* TASK DIRECTIONS: With pictures omitted, restate the data word for word.

* MATERIAL PROVIDED:
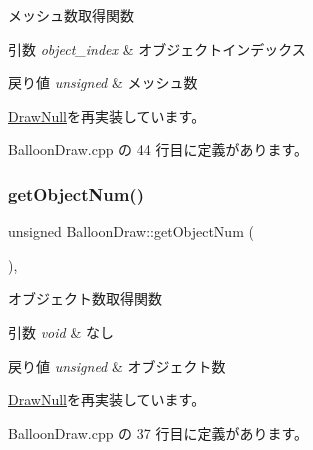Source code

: メッシュ数取得関数 


\begin{DoxyParams}{引数}
{\em object\+\_\+index} & オブジェクトインデックス \\
\hline
\end{DoxyParams}

\begin{DoxyRetVals}{戻り値}
{\em unsigned} & メッシュ数 \\
\hline
\end{DoxyRetVals}


\mbox{\hyperlink{class_draw_null_a4c566a37d27fac3dcf76c7970443f375}{Draw\+Null}}を再実装しています。



 Balloon\+Draw.\+cpp の 44 行目に定義があります。

\mbox{\label{class_balloon_draw_a979518a6cc85aa355f680336953b5e46}} 
\subsubsection{\texorpdfstring{get\+Object\+Num()}{getObjectNum()}}
{\footnotesize\ttfamily unsigned Balloon\+Draw\+::get\+Object\+Num (\begin{DoxyParamCaption}{ }\end{DoxyParamCaption})\hspace{0.3cm}{\ttfamily [override]}, {\ttfamily [virtual]}}



オブジェクト数取得関数 


\begin{DoxyParams}{引数}
{\em void} & なし \\
\hline
\end{DoxyParams}

\begin{DoxyRetVals}{戻り値}
{\em unsigned} & オブジェクト数 \\
\hline
\end{DoxyRetVals}


\mbox{\hyperlink{class_draw_null_a8bddfa6ee87e47b2ecbbe6803b088e37}{Draw\+Null}}を再実装しています。



 Balloon\+Draw.\+cpp の 37 行目に定義があります。

\mbox{\label{class_balloon_draw_aa84c8479ee1a6e95376b7fc0c82e5173}} 
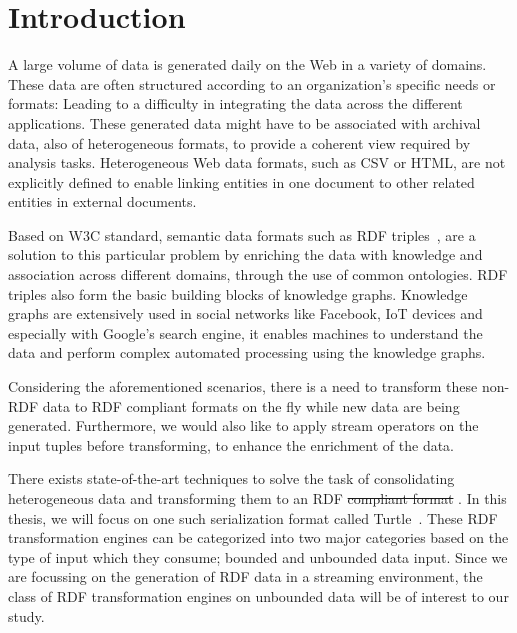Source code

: \chapter{Introduction}
\label{chap:intro}

A large volume of data is generated daily on the Web in a variety of domains. These
data are often structured according to an organization's specific needs or formats: Leading to
a difficulty in integrating the data across the different applications.
These generated data might have to be associated with archival data, also of heterogeneous formats,
to provide a coherent view required by analysis tasks. Heterogeneous Web data formats, such as CSV or HTML, are not explicitly
defined to enable linking entities in one document to other related entities in external documents.

Based on W3C standard, semantic data formats such as RDF triples~\cite{intro_rdf}, are a solution to
this particular problem by enriching the data with knowledge and association across
different domains, through the use of common ontologies. RDF triples also form the basic building blocks of knowledge graphs.
Knowledge graphs are extensively used in social networks like Facebook\cite{facebook_linked_data}, IoT devices\cite{graph_of_things} and especially with Google's search
engine\cite{google_kg}, it enables machines to understand the data and perform complex automated processing
using the knowledge graphs. 

Considering the aforementioned scenarios, there is a need to transform these non-RDF data to RDF compliant formats on the fly while
new data are being generated. Furthermore, we would also like to apply stream operators on the input tuples
before transforming, to enhance the enrichment of the data.

There exists state-of-the-art techniques to solve the task of consolidating heterogeneous data
and transforming them to an RDF \sout{compliant format} . In this thesis, we will focus on one such serialization format called Turtle~\cite{turtle_syntax}.
These RDF transformation engines can be categorized into two major categories based on the type of input
which they consume; bounded and unbounded data input. Since we are focussing on the generation of RDF data
in a streaming environment, the class of RDF transformation engines on unbounded data will be of interest to our study.

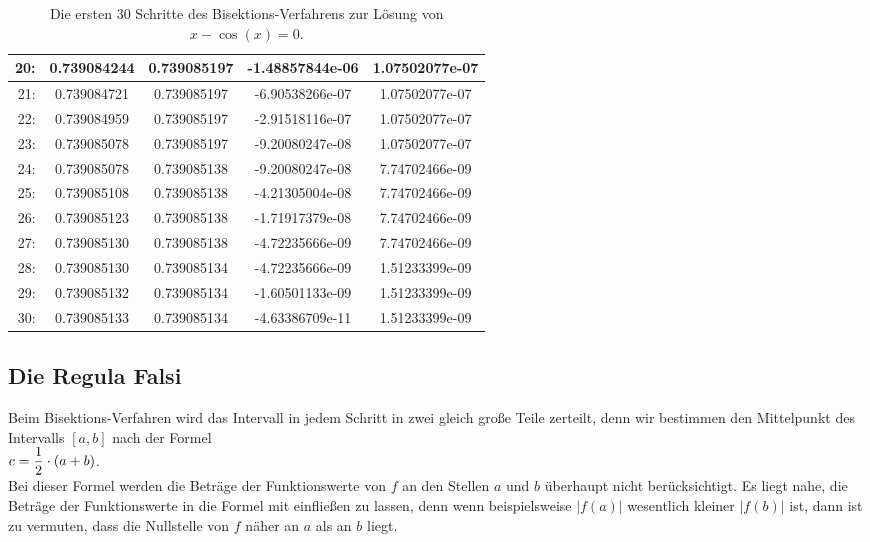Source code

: \begin{table}[!h]
{\begin{tabular}{|r|c|c|c|c|}
\hline
 20: & 0.739084244 & 0.739085197 & -1.48857844e-06 & 1.07502077e-07 \\
\hline
 21: & 0.739084721 & 0.739085197 & -6.90538266e-07 & 1.07502077e-07 \\
\hline
 22: & 0.739084959 & 0.739085197 & -2.91518116e-07 & 1.07502077e-07 \\
\hline
 23: & 0.739085078 & 0.739085197 & -9.20080247e-08 & 1.07502077e-07 \\
\hline
 24: & 0.739085078 & 0.739085138 & -9.20080247e-08 & 7.74702466e-09 \\
\hline
 25: & 0.739085108 & 0.739085138 & -4.21305004e-08 & 7.74702466e-09 \\
\hline
 26: & 0.739085123 & 0.739085138 & -1.71917379e-08 & 7.74702466e-09 \\
\hline
 27: & 0.739085130 & 0.739085138 & -4.72235666e-09 & 7.74702466e-09 \\
\hline
 28: & 0.739085130 & 0.739085134 & -4.72235666e-09 & 1.51233399e-09 \\
\hline
 29: & 0.739085132 & 0.739085134 & -1.60501133e-09 & 1.51233399e-09 \\
\hline
 30: & 0.739085133 & 0.739085134 & -4.63386709e-11 & 1.51233399e-09 \\
\hline
  \end{tabular}}
  \caption{Die ersten 30 Schritte des Bisektions-Verfahrens zur L\"osung von $x - \cos(x) = 0$.}
  \label{tab:bisection}
\end{table}


\subsection{Die Regula Falsi}
Beim Bisektions-Verfahren wird das Intervall in jedem Schritt in zwei gleich gro{\ss}e Teile
zerteilt, denn wir bestimmen den Mittelpunkt des Intervalls $[a, b]$ nach der Formel
\\[0.2cm]
\hspace*{1.3cm}
$\displaystyle c = \frac{1}{2} \cdot (a + b)$.
\\[0.2cm]
Bei dieser Formel werden die Betr\"age der Funktionswerte von $f$ an den Stellen $a$ und $b$ \"uberhaupt
nicht ber\"ucksichtigt.  Es liegt nahe, die Betr\"age der Funktionswerte in die Formel mit einflie{\ss}en zu
lassen, denn wenn beispielsweise $|f(a)|$ wesentlich kleiner $|f(b)|$ ist, dann ist zu
vermuten, dass die Nullstelle von $f$ n\"aher an $a$ als an $b$ liegt.

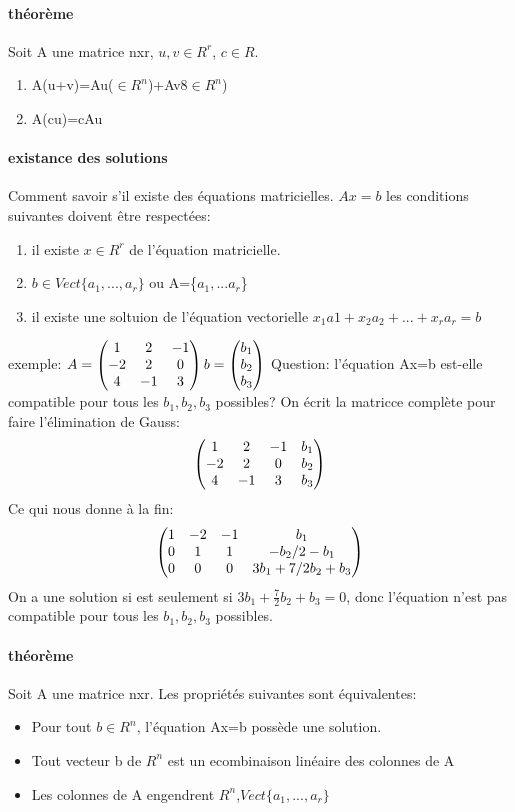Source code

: \documentclass[a4paper,10pt]{article}
\begin{document}
\paragraph{théorème}
Soit A une matrice nxr, $u,v\in R^r$, $c\in R$.
\begin{enumerate}
 \item A(u+v)=Au($\in R^n$)+Av8$\in R^n$)
 \item A(cu)=cAu
\end{enumerate}

\paragraph{existance des solutions}
Comment savoir s'il existe des équations matricielles.
\newline
$Ax=b$
\newline
les conditions suivantes doivent être respectées:
\begin{enumerate}
 \item il existe $ x\in R^r$ de l'équation matricielle.
 \item $b\in Vect\{a_1,...,a_r\}$ ou A=\{$a_1,...a_r$\}
 \item il existe une soltuion de l'équation vectorielle $x_1a1+x_2a_2+...+x_ra_r=b$
\end{enumerate}
exemple:
$A=
\begin{pmatrix}
 1&2&-1\cr
 -2&2&0\cr
 4&-1&3\cr
\end{pmatrix}
b=
\begin{pmatrix}
 b_1\cr
 b_2\cr
 b_3
\end{pmatrix}
$
\newline
Question: l'équation Ax=b est-elle compatible pour tous les $b_1,b_2,b_3$ possibles?
\newline
On écrit la matricce complète pour faire l'élimination de Gauss:
\[
\begin{pmatrix}
  1&2&-1&b_1\cr
 -2&2&0&b_2\cr
 4&-1&3&b_3\cr
\end{pmatrix}
\]
 \newline
 Ce qui nous donne à la fin:
 \[
\begin{pmatrix}
  1&-2&-1&b_1\cr
 0&1&1&-b_2/2-b_1\cr
 0&0&0&3b_1+7/2b_2+b_3\cr
\end{pmatrix}
\]
\newline
On a une solution si est seulement si $3b_1+\frac{7}{2}b_2+b_3=0$, donc l'équation n'est pas compatible pour tous les $b_1,b_2,b_3$ possibles.
\paragraph{théorème}
Soit A une matrice nxr.
\newline
Les propriétés suivantes sont équivalentes:
\begin{itemize}
 \item Pour tout $b\in R^n$, l'équation Ax=b possède une solution.
 \item Tout vecteur b de $R^n$ est un ecombinaison linéaire des colonnes de A
 \item Les colonnes de A engendrent $R^n$,$Vect\{a_1,...,a_r\}$
\end{itemize}
\end{document}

* ANSWER SPACE:
Source code

: メッシュ数取得関数 


\begin{DoxyParams}{引数}
{\em object\+\_\+index} & オブジェクトインデックス \\
\hline
\end{DoxyParams}

\begin{DoxyRetVals}{戻り値}
{\em unsigned} & メッシュ数 \\
\hline
\end{DoxyRetVals}


\mbox{\hyperlink{class_draw_null_a4c566a37d27fac3dcf76c7970443f375}{Draw\+Null}}を再実装しています。



 Balloon\+Draw.\+cpp の 44 行目に定義があります。

\mbox{\label{class_balloon_draw_a979518a6cc85aa355f680336953b5e46}} 
\subsubsection{\texorpdfstring{get\+Object\+Num()}{getObjectNum()}}
{\footnotesize\ttfamily unsigned Balloon\+Draw\+::get\+Object\+Num (\begin{DoxyParamCaption}{ }\end{DoxyParamCaption})\hspace{0.3cm}{\ttfamily [override]}, {\ttfamily [virtual]}}



オブジェクト数取得関数 


\begin{DoxyParams}{引数}
{\em void} & なし \\
\hline
\end{DoxyParams}

\begin{DoxyRetVals}{戻り値}
{\em unsigned} & オブジェクト数 \\
\hline
\end{DoxyRetVals}


\mbox{\hyperlink{class_draw_null_a8bddfa6ee87e47b2ecbbe6803b088e37}{Draw\+Null}}を再実装しています。



 Balloon\+Draw.\+cpp の 37 行目に定義があります。

\mbox{\label{class_balloon_draw_aa84c8479ee1a6e95376b7fc0c82e5173}} 
Source code

: \chapter{Introduction}
\label{chap:intro}

A large volume of data is generated daily on the Web in a variety of domains. These
data are often structured according to an organization's specific needs or formats: Leading to
a difficulty in integrating the data across the different applications.
These generated data might have to be associated with archival data, also of heterogeneous formats,
to provide a coherent view required by analysis tasks. Heterogeneous Web data formats, such as CSV or HTML, are not explicitly
defined to enable linking entities in one document to other related entities in external documents.

Based on W3C standard, semantic data formats such as RDF triples~\cite{intro_rdf}, are a solution to
this particular problem by enriching the data with knowledge and association across
different domains, through the use of common ontologies. RDF triples also form the basic building blocks of knowledge graphs.
Knowledge graphs are extensively used in social networks like Facebook\cite{facebook_linked_data}, IoT devices\cite{graph_of_things} and especially with Google's search
engine\cite{google_kg}, it enables machines to understand the data and perform complex automated processing
using the knowledge graphs. 

Considering the aforementioned scenarios, there is a need to transform these non-RDF data to RDF compliant formats on the fly while
new data are being generated. Furthermore, we would also like to apply stream operators on the input tuples
before transforming, to enhance the enrichment of the data.

There exists state-of-the-art techniques to solve the task of consolidating heterogeneous data
and transforming them to an RDF \sout{compliant format} . In this thesis, we will focus on one such serialization format called Turtle~\cite{turtle_syntax}.
These RDF transformation engines can be categorized into two major categories based on the type of input
which they consume; bounded and unbounded data input. Since we are focussing on the generation of RDF data
in a streaming environment, the class of RDF transformation engines on unbounded data will be of interest to our study.

Source code

: \begin{table}[!h]
{\begin{tabular}{|r|c|c|c|c|}
\hline
 20: & 0.739084244 & 0.739085197 & -1.48857844e-06 & 1.07502077e-07 \\
\hline
 21: & 0.739084721 & 0.739085197 & -6.90538266e-07 & 1.07502077e-07 \\
\hline
 22: & 0.739084959 & 0.739085197 & -2.91518116e-07 & 1.07502077e-07 \\
\hline
 23: & 0.739085078 & 0.739085197 & -9.20080247e-08 & 1.07502077e-07 \\
\hline
 24: & 0.739085078 & 0.739085138 & -9.20080247e-08 & 7.74702466e-09 \\
\hline
 25: & 0.739085108 & 0.739085138 & -4.21305004e-08 & 7.74702466e-09 \\
\hline
 26: & 0.739085123 & 0.739085138 & -1.71917379e-08 & 7.74702466e-09 \\
\hline
 27: & 0.739085130 & 0.739085138 & -4.72235666e-09 & 7.74702466e-09 \\
\hline
 28: & 0.739085130 & 0.739085134 & -4.72235666e-09 & 1.51233399e-09 \\
\hline
 29: & 0.739085132 & 0.739085134 & -1.60501133e-09 & 1.51233399e-09 \\
\hline
 30: & 0.739085133 & 0.739085134 & -4.63386709e-11 & 1.51233399e-09 \\
\hline
  \end{tabular}}
  \caption{Die ersten 30 Schritte des Bisektions-Verfahrens zur L\"osung von $x - \cos(x) = 0$.}
  \label{tab:bisection}
\end{table}


\subsection{Die Regula Falsi}
Beim Bisektions-Verfahren wird das Intervall in jedem Schritt in zwei gleich gro{\ss}e Teile
zerteilt, denn wir bestimmen den Mittelpunkt des Intervalls $[a, b]$ nach der Formel
\\[0.2cm]
\hspace*{1.3cm}
$\displaystyle c = \frac{1}{2} \cdot (a + b)$.
\\[0.2cm]
Bei dieser Formel werden die Betr\"age der Funktionswerte von $f$ an den Stellen $a$ und $b$ \"uberhaupt
nicht ber\"ucksichtigt.  Es liegt nahe, die Betr\"age der Funktionswerte in die Formel mit einflie{\ss}en zu
lassen, denn wenn beispielsweise $|f(a)|$ wesentlich kleiner $|f(b)|$ ist, dann ist zu
vermuten, dass die Nullstelle von $f$ n\"aher an $a$ als an $b$ liegt.

Source code

: \documentclass[a4paper,10pt]{article}
\begin{document}
\paragraph{théorème}
Soit A une matrice nxr, $u,v\in R^r$, $c\in R$.
\begin{enumerate}
 \item A(u+v)=Au($\in R^n$)+Av8$\in R^n$)
 \item A(cu)=cAu
\end{enumerate}

\paragraph{existance des solutions}
Comment savoir s'il existe des équations matricielles.
\newline
$Ax=b$
\newline
les conditions suivantes doivent être respectées:
\begin{enumerate}
 \item il existe $ x\in R^r$ de l'équation matricielle.
 \item $b\in Vect\{a_1,...,a_r\}$ ou A=\{$a_1,...a_r$\}
 \item il existe une soltuion de l'équation vectorielle $x_1a1+x_2a_2+...+x_ra_r=b$
\end{enumerate}
exemple:
$A=
\begin{pmatrix}
 1&2&-1\cr
 -2&2&0\cr
 4&-1&3\cr
\end{pmatrix}
b=
\begin{pmatrix}
 b_1\cr
 b_2\cr
 b_3
\end{pmatrix}
$
\newline
Question: l'équation Ax=b est-elle compatible pour tous les $b_1,b_2,b_3$ possibles?
\newline
On écrit la matricce complète pour faire l'élimination de Gauss:
\[
\begin{pmatrix}
  1&2&-1&b_1\cr
 -2&2&0&b_2\cr
 4&-1&3&b_3\cr
\end{pmatrix}
\]
 \newline
 Ce qui nous donne à la fin:
 \[
\begin{pmatrix}
  1&-2&-1&b_1\cr
 0&1&1&-b_2/2-b_1\cr
 0&0&0&3b_1+7/2b_2+b_3\cr
\end{pmatrix}
\]
\newline
On a une solution si est seulement si $3b_1+\frac{7}{2}b_2+b_3=0$, donc l'équation n'est pas compatible pour tous les $b_1,b_2,b_3$ possibles.
\paragraph{théorème}
Soit A une matrice nxr.
\newline
Les propriétés suivantes sont équivalentes:
\begin{itemize}
 \item Pour tout $b\in R^n$, l'équation Ax=b possède une solution.
 \item Tout vecteur b de $R^n$ est un ecombinaison linéaire des colonnes de A
 \item Les colonnes de A engendrent $R^n$,$Vect\{a_1,...,a_r\}$
\end{itemize}
\end{document}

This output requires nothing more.